Read through the material below and find each line that has the word "temp"; copy it.

- - - -

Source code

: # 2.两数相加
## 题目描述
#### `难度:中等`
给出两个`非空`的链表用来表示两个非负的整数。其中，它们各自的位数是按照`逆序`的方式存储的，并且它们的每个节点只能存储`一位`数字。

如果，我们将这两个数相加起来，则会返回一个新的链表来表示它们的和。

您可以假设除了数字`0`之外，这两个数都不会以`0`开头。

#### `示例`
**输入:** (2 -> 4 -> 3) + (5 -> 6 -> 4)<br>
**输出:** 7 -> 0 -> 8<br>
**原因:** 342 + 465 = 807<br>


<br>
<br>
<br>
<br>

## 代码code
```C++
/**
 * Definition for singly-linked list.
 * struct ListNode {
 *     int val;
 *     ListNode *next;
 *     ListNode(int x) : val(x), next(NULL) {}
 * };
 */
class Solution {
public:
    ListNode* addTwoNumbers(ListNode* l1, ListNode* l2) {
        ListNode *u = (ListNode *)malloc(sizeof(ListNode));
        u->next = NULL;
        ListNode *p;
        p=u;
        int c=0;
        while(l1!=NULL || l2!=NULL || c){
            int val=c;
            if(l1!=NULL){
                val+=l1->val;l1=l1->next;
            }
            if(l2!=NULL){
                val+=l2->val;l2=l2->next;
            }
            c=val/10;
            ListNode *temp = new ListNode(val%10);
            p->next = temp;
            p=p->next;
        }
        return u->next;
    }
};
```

- - - -

- Answer below -
            ListNode *temp = new ListNode(val%10);
            p->next = temp;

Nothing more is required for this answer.